Well, our first suggestion; Never keep all your eggs in one basket.

Why? Because if the basket falls to the ground, all of your eggs will shatter leaving you with nothing. In the same way, we as traders should look to diversify our trades, across both strategies and markets, instead of putting all of our money in one single place. Diversification, if you will.

Now, doing this is proven and it’s increased the chances of survival for many, even during highly volatile market conditions. It’s the reason property investors don’t just own one single property, or why a golf player doesn’t have just one golf club. It’s all about spreading your risk, and opening yourself up to opportunity.

The concept that we want to introduce today is ‘strategy diversification’ and the concept is undoubtedly a key element in managing risk in the financial markets, whether you’re trading stocks, foreign exchange markets, commodities markets, whatever instrument you choose.

Now, you may ask, why do I need to diversify my risk and the strategies I trade?
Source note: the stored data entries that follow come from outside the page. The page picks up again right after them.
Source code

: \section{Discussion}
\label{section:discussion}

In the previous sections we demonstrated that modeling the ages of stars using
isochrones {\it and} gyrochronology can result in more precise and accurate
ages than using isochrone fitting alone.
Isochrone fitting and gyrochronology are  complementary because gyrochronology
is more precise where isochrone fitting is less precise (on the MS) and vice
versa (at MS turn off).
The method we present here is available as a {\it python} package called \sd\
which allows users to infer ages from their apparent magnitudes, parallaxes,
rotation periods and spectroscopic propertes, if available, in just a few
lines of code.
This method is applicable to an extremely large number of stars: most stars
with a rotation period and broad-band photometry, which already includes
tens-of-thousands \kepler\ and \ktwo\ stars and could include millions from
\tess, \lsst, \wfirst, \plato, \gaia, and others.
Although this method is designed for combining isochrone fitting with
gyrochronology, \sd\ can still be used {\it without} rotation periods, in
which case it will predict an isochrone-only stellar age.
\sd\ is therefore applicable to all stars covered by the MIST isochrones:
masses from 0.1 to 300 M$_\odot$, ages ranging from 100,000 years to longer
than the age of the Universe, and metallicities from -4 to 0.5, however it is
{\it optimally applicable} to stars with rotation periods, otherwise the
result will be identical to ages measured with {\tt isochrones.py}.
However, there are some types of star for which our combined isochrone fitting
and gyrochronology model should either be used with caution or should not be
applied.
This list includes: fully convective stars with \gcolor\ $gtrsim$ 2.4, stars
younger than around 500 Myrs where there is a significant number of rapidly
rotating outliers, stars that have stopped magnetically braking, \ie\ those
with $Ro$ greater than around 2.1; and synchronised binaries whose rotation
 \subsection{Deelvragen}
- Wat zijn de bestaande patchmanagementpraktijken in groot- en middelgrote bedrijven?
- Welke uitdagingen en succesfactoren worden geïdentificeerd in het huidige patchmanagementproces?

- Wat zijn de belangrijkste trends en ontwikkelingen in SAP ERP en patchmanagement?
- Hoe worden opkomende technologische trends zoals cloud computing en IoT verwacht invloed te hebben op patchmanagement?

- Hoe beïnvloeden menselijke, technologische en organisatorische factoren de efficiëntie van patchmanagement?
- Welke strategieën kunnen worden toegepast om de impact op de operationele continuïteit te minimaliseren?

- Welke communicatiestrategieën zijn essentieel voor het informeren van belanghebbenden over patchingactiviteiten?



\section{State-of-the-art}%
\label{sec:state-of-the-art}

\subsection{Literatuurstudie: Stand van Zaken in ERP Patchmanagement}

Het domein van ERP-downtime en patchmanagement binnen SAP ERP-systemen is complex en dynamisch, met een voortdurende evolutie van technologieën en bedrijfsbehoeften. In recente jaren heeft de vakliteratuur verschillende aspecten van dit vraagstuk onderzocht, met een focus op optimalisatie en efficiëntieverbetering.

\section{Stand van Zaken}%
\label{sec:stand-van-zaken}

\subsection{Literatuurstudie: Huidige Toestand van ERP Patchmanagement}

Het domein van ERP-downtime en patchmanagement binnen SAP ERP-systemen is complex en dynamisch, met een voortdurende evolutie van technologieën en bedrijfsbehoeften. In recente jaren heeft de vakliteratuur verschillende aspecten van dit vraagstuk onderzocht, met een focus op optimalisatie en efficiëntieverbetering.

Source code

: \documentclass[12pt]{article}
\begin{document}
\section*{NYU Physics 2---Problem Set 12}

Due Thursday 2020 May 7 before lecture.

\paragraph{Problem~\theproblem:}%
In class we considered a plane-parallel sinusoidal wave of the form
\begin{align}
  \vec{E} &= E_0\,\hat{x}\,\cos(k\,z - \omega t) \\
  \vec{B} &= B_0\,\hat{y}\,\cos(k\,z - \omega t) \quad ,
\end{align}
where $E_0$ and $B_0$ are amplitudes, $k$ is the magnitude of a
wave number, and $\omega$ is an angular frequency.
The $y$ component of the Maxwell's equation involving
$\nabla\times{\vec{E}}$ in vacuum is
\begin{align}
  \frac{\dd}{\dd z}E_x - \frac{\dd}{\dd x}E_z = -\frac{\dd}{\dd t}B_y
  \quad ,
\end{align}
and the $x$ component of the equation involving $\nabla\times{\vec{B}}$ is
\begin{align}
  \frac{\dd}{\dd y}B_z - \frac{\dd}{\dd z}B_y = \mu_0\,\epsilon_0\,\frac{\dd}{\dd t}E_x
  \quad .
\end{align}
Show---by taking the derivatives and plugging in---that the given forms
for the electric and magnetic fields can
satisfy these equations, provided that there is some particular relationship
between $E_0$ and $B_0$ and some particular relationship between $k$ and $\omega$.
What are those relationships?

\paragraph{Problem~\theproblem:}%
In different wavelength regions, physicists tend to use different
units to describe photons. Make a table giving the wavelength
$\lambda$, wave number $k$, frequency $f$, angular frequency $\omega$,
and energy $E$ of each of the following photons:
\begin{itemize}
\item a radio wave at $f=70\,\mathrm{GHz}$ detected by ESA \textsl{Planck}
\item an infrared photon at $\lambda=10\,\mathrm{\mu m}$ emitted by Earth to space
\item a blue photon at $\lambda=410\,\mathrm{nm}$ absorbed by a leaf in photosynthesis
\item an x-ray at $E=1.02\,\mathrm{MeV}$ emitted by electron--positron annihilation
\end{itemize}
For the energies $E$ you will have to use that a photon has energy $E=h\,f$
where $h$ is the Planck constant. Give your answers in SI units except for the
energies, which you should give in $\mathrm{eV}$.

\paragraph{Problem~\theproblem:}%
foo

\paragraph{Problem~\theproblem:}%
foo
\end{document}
Does that mean I’m going to lose in one market and win in one market, thus making my gains small and my progress slow?

Well, the question is a valid one and an important one. It shows that you understand the big picture, and we’ll answer the question together by introducing another concept called ‘risk diversification’. Risk diversification allows us traders to mitigate the risk of huge losses in case the market suddenly moves against us. To dive deeper, we need to consider combining markets to aid diversity or currency correlation considerations, time-zones issues, timeframe suggestions and which timeframe fits traders best, ok.

So, when deciding which markets to trade, we need to understand the concept of market-correlation. The topic is rather complex but it is very important to understand because this will distinguish you ahead of the majority of other traders out there who either don’t know this, or who ignore it.

So let’s list some examples of market-combinations for you to study.

Firstly, Crude Oil and Canadian Dollar pairs – The price of oil and the Canadian dollar are negatively correlated. This means that when oil prices rises, typically the price of the Dollar-Canadian Dollar will fall.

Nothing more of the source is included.